Dose-response studies and novel high-throughput technologies, especially sequencing techniques, demand for time-dependent mixing of fluids. For instance, changing dose concentration over time or pulsed dose concentration enables (epigenetic) adaptation and drug-resistance studies. When considering pulsed volume flows of mixing fluids in a micromixer, designs that rely on mixing by amplifying the diffusion process between mixing fluids display a disadvantage, see figure 2.
Here, the mixer is set up to mix two fluids, water and ink. Initially, water is flowing through the mixcromixer, first image from left. Next, an intense pulse of concentrated ink is applied to the inlet. However, the highly concentrated ink at the inlet rapidly mixes in the microchannel’s pockets. The pulse of concentrated ink will be strongly diluted when reaching the outlet. As a result, the outlet flow will show a smooth increase and decrease in ink concentration over time instead of a short and intense pulse of concentrated ink. This meandering channel design is mixing two fluids in time, i.e. inlet fluids with time-dependent concentrations can reside and mix in the cavities of the channel resulting in a time-smoothed outlet concentration.

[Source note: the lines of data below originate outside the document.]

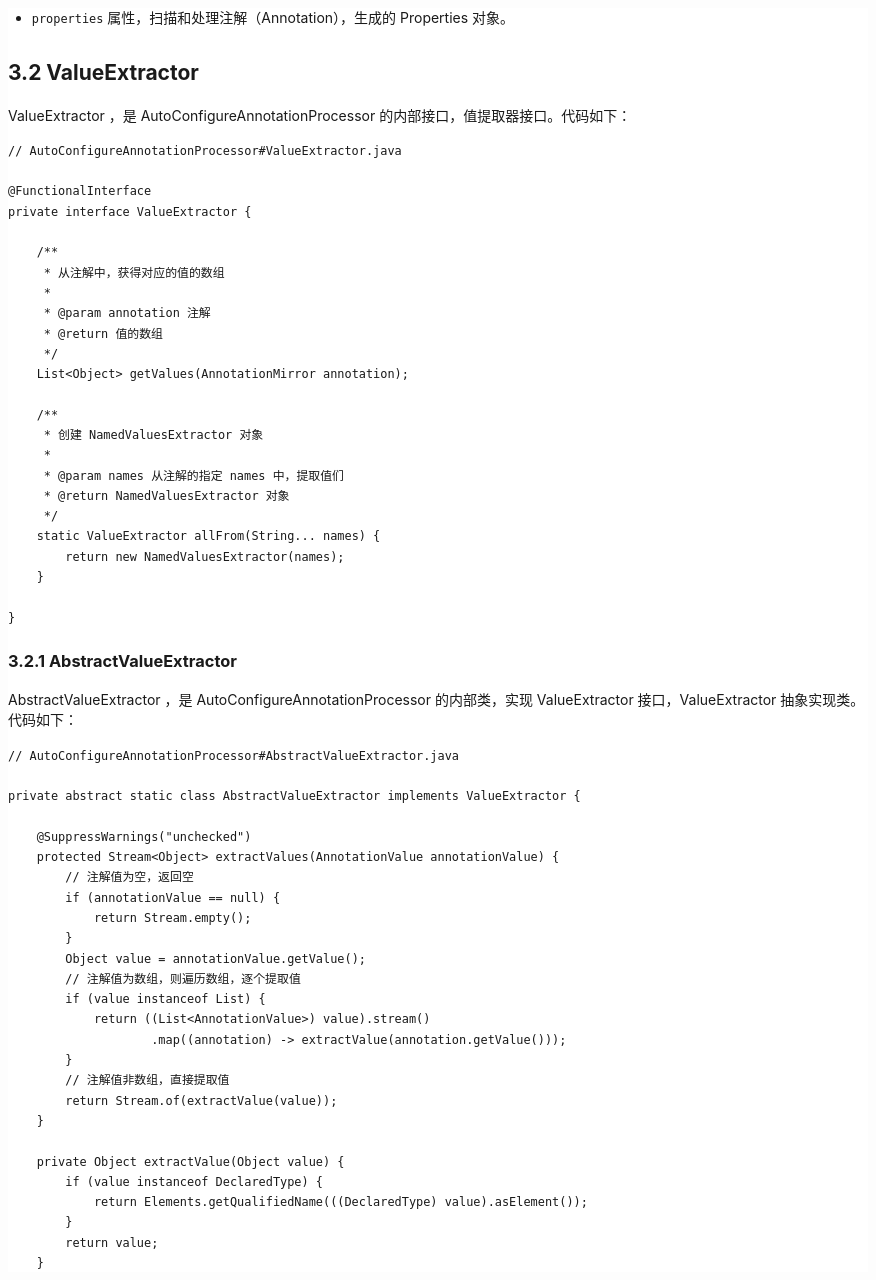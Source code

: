 - `properties` 属性，扫描和处理注解（Annotation），生成的 Properties 对象。

## 3.2 ValueExtractor

ValueExtractor ，是 AutoConfigureAnnotationProcessor 的内部接口，值提取器接口。代码如下：

```
// AutoConfigureAnnotationProcessor#ValueExtractor.java

@FunctionalInterface
private interface ValueExtractor {

    /**
     * 从注解中，获得对应的值的数组
     *
     * @param annotation 注解
     * @return 值的数组
     */
    List<Object> getValues(AnnotationMirror annotation);

    /**
     * 创建 NamedValuesExtractor 对象
     *
     * @param names 从注解的指定 names 中，提取值们
     * @return NamedValuesExtractor 对象
     */
    static ValueExtractor allFrom(String... names) {
        return new NamedValuesExtractor(names);
    }

}
```

### 3.2.1 AbstractValueExtractor

AbstractValueExtractor ，是 AutoConfigureAnnotationProcessor 的内部类，实现 ValueExtractor 接口，ValueExtractor 抽象实现类。代码如下：

```
// AutoConfigureAnnotationProcessor#AbstractValueExtractor.java

private abstract static class AbstractValueExtractor implements ValueExtractor {

    @SuppressWarnings("unchecked")
    protected Stream<Object> extractValues(AnnotationValue annotationValue) {
        // 注解值为空，返回空
        if (annotationValue == null) {
            return Stream.empty();
        }
        Object value = annotationValue.getValue();
        // 注解值为数组，则遍历数组，逐个提取值
        if (value instanceof List) {
            return ((List<AnnotationValue>) value).stream()
                    .map((annotation) -> extractValue(annotation.getValue()));
        }
        // 注解值非数组，直接提取值
        return Stream.of(extractValue(value));
    }

    private Object extractValue(Object value) {
        if (value instanceof DeclaredType) {
            return Elements.getQualifiedName(((DeclaredType) value).asElement());
        }
        return value;
    }
```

Another typical micromixer design is the 3D topological mixer, e.g., the well-known baker’s transformation in figure 3, left image (Carrière et al., Physics of Fluids 19, 118110 (2007)). Here, two fluids are unified vertically, then split up horizontally in two channels and recombined vertically again. With multiple units in a row, this channel design mixes by layering the fluids, thus drastically increasing diffusive processes. The drawback is the non-trivial manufacturing which can increase production costs significantly. To circumvent the high costs of manufacturing of some topological mixers, optimized multi-layer mixing channels (often called “2.5D” structures) are often preferred, see figure 3 right image, as their manufacturing is often significantly less expensive. Topological micromixers are also providing excellent spatial mixing.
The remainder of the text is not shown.